Le musée des Beaux-Arts d’Arras clôt cette année un triptyque d’expositions consacrées à l’art horloger. « Les inventeur du temps – Trésors de la haute époque horlogère (1500 – 1700) », rend ainsi hommage à ces génies de la Renaissance qui ont lancé l’horlogerie à la conquête de l’excellence technologique et artistique.

La Haute Horlogerie, une invention moderne pour distinguer une production mécanique à la pointe de la technologie où les métiers d’art sont à l’honneur ? Rien n’est moins sûr.

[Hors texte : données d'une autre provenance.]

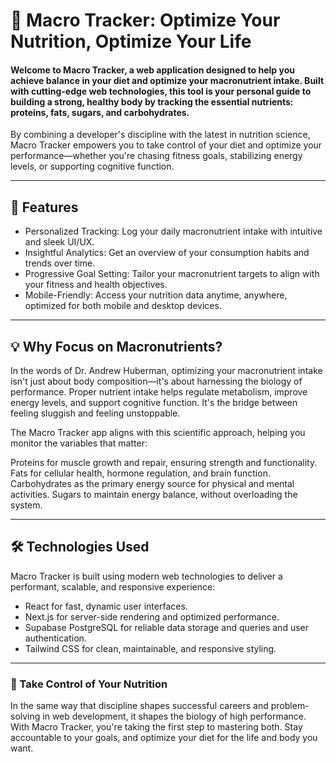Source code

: # 🥗 Macro Tracker: Optimize Your Nutrition, Optimize Your Life
#### Welcome to Macro Tracker, a web application designed to help you achieve balance in your diet and optimize your macronutrient intake. Built with cutting-edge web technologies, this tool is your personal guide to building a strong, healthy body by tracking the essential nutrients: proteins, fats, sugars, and carbohydrates.

By combining a developer's discipline with the latest in nutrition science, Macro Tracker empowers you to take control of your diet and optimize your performance—whether you're chasing fitness goals, stabilizing energy levels, or supporting cognitive function.

<hr />

## 🚀 Features
- Personalized Tracking: Log your daily macronutrient intake with intuitive and sleek UI/UX.
- Insightful Analytics: Get an overview of your consumption habits and trends over time.
- Progressive Goal Setting: Tailor your macronutrient targets to align with your fitness and health objectives.
- Mobile-Friendly: Access your nutrition data anytime, anywhere, optimized for both mobile and desktop devices.

<hr />

## 💡 Why Focus on Macronutrients?
In the words of Dr. Andrew Huberman, optimizing your macronutrient intake isn't just about body composition—it's about harnessing the biology of performance. Proper nutrient intake helps regulate metabolism, improve energy levels, and support cognitive function. It's the bridge between feeling sluggish and feeling unstoppable.

The Macro Tracker app aligns with this scientific approach, helping you monitor the variables that matter:

Proteins for muscle growth and repair, ensuring strength and functionality.
Fats for cellular health, hormone regulation, and brain function.
Carbohydrates as the primary energy source for physical and mental activities.
Sugars to maintain energy balance, without overloading the system.

<hr />

## 🛠️ Technologies Used
Macro Tracker is built using modern web technologies to deliver a performant, scalable, and responsive experience:

- React for fast, dynamic user interfaces.
- Next.js for server-side rendering and optimized performance.
- Supabase PostgreSQL for reliable data storage and queries and user authentication.
- Tailwind CSS for clean, maintainable, and responsive styling.

<hr />

### 🎯 Take Control of Your Nutrition
In the same way that discipline shapes successful careers and problem-solving in web development, it shapes the biology of high performance. With Macro Tracker, you're taking the first step to mastering both. Stay accountable to your goals, and optimize your diet for the life and body you want.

L’exposition du musée des Beaux-Arts de la ville d’Arras est certainement là pour montrer que la Haute Horlogerie puise ses racines au plus profond de l’histoire de la branche. Placée sous la thématique « Les inventeurs du temps – Trésors de la haute époque horlogère (1500 – 1700) »*, l’exposition met en valeur ces réalisations de la Renaissance qui marquent l’aboutissement d’une conception mécanique de la mesure du temps, ouvrant de nouveaux territoires de recherche et d’exploration. « Mobilisant toutes les sciences – mécanique, astronomique, physique, mathématique…– et tous les métiers d’art – peintres, graveurs, émailleurs, ébénistes, orfèvres, joailliers…–, l’horlogerie se lance à la conquête de l’excellence technologique et artistique », note l’horloger restaurateur Bernard Sénéca, initiateur de l’exposition qui en signe le catalogue**.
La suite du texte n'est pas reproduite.